In this blog Kate from Derby tells us in her own words about how a tandem e-cycle is the essential mobility aid in her family and the barriers they face to cycling.

Kate and her daughter smile to the camera sitting astride a tandem cycle in a suburban carpark area. the logo for #MyCycleMyMobilityAid is in the top right corner and as a banner on the bottom of the image.

“This is me and my 12-year-old on my e-tandem, really it’s mine and my 10-year-old daughter’s bike but all 6 of our family love it! The 50 unicorn stickers and spokey dokeys are very much her way to mark her property though!

I have arthritis in my back which causes a lot of pain and makes walking very hard. The grey bag on the front of the bike contains my folding crutches and I can no longer ride without a motor to help me out. My daughter is learning disabled and autistic. She loves cycling and can balance fine but can’t make decisions about steering and stopping reliably enough to control her own cycle. The two of us together love this tandem! The freedom it gives us is fantastic, and it’s something we can do together since I can no longer do most of the really physical things (like orienteering) that she prefers to do.

Our tandem gets us everywhere: school runs, shops, clubs, the lot. We live in a city, so we can usually get door-to-door way faster than we could in a car and we can usually park closer to where we want to be as well (with a few notable exceptions). Our school run involves getting right across the city centre between a special school and a mainstream school each day, something many parents of disabled children face. It’s not possible to do it fast enough in a car due to congestion and parking issues, but we do it with 10 minutes to spare by cycling!

However, we encounter barriers every single time we’re out riding: tight chicanes, badly placed bollards, missing or blocked drop kerbs, drivers who get aggressive about overtaking or drive straight at us on narrow streets, crossings with central sections so narrow we block them entirely and prevent mobility scooters from crossing the other way. It’s even trickier when riding with our 8-year-old, we have to ride two abreast most of the time and drivers often get impatient waiting for us to find a gap in parked cars so we can let them pass safely. We end up pavement riding some sections because our acceleration is poor and because fast, busy roads are not suitable for any child to ride on. We do always stop for pedestrians but it still feels really awkward.

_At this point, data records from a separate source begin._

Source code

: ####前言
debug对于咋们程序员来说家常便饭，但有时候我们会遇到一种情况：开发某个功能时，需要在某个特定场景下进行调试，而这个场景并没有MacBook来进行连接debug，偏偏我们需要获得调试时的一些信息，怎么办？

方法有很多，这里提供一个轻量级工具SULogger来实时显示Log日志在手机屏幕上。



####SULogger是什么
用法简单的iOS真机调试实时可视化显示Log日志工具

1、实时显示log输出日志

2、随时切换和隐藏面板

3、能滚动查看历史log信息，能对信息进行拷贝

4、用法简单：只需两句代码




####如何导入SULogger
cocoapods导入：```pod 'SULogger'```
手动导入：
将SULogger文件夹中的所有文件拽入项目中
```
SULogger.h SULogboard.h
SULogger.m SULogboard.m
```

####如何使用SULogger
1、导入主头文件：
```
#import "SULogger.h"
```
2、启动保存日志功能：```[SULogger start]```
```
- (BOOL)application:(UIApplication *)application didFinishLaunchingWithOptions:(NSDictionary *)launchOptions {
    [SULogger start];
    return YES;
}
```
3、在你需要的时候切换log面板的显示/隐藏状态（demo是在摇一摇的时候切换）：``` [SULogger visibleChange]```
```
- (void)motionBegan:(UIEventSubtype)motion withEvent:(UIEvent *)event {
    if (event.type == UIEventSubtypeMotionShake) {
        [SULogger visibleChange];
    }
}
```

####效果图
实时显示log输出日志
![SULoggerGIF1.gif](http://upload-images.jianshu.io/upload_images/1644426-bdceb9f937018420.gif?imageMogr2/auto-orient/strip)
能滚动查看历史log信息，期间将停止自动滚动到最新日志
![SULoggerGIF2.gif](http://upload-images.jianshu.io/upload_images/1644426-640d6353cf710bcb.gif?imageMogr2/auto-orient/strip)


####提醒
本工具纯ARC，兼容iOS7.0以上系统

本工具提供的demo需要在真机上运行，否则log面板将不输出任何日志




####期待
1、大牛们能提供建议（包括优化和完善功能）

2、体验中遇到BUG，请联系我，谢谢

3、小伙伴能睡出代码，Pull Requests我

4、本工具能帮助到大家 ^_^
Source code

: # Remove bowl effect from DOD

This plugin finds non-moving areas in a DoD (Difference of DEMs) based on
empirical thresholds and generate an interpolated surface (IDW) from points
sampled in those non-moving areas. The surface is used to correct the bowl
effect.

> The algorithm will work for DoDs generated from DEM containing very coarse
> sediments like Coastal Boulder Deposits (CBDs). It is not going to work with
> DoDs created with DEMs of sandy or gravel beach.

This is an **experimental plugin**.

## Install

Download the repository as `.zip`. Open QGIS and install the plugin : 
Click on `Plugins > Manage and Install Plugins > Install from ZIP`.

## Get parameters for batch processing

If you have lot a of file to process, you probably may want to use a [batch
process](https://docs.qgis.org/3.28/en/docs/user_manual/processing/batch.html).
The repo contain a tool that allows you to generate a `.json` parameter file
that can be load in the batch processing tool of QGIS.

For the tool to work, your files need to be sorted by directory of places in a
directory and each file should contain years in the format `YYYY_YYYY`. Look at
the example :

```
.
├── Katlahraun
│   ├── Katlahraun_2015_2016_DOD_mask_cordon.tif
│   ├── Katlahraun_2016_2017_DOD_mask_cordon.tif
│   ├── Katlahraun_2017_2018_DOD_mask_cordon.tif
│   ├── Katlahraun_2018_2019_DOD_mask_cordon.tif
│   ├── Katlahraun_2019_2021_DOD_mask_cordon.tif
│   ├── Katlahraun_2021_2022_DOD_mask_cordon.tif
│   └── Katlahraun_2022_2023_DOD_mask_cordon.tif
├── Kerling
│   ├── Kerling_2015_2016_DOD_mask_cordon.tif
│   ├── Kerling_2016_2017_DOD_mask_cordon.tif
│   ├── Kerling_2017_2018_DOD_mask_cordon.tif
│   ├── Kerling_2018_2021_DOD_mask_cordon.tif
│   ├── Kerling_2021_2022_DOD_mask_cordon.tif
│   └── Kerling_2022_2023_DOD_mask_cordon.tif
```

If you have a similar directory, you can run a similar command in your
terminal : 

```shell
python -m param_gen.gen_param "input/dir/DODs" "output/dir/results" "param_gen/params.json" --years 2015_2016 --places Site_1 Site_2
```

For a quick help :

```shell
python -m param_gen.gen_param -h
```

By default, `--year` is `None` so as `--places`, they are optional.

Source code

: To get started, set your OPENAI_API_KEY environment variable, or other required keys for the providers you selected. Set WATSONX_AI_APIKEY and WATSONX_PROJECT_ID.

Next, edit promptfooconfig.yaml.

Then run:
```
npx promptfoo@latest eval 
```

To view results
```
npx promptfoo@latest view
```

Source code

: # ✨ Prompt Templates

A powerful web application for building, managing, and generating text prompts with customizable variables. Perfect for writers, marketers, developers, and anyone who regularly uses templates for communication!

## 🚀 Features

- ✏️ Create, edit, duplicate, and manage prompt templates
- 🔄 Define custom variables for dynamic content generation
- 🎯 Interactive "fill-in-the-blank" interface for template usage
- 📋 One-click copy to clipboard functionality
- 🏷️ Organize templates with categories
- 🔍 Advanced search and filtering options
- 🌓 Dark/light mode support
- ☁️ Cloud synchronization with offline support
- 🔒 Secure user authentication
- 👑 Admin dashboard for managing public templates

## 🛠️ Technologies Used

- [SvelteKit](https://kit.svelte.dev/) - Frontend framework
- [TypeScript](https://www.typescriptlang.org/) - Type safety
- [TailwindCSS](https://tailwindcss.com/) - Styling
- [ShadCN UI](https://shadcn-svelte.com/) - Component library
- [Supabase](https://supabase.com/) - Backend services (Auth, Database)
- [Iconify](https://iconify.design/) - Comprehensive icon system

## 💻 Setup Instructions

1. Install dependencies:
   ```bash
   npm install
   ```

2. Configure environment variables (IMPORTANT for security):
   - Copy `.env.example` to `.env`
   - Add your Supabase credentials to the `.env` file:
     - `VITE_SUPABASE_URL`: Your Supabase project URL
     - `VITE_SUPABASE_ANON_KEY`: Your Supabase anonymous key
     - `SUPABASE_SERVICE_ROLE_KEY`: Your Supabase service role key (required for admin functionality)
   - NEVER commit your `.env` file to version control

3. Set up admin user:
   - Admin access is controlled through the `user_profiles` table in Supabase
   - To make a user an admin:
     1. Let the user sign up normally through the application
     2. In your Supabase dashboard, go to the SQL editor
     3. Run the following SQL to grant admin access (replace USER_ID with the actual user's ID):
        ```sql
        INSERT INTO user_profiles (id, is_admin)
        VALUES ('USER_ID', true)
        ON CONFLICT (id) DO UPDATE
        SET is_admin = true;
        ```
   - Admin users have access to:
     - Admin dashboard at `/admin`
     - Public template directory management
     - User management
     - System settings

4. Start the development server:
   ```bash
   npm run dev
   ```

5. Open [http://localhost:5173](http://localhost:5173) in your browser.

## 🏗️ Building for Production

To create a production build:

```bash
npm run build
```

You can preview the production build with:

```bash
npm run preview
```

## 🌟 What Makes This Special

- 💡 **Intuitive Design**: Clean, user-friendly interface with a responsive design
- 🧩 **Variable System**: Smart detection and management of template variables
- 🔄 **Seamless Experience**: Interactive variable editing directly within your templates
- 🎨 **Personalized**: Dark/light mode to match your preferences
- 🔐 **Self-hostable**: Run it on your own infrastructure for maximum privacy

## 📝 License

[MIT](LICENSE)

It would help us so much to have cycles recognised as mobility aids, in the same way everywhere has signs to allow assistance dogs. I’m able to walk a bit but pushing the bike really hurts and I can’t push while using crutches anyway. Just being able to roll to where we need to go even on pedestrianised spaces without being glared at or told to dismount would make trips out so much less stressful. I’m not eligible for a blue badge as I can walk more than 100m (very slowly and uncomfortably) so a similarly strict scheme for registering disabled cycles would be no good to me, but still I need to be able to get from my door to suitable cycle parking without having to get on and off the tandem.”

Kate and her family’s experiences demonstrate how and why cycles are essential mobility aids for many Disabled people. We will continue to campaign for legal recognition of cycles and mobility aids and we are paying close attention to some pilot schemes that are being rolled out in the next months by a number of local authorities as part of the Gear Change programme.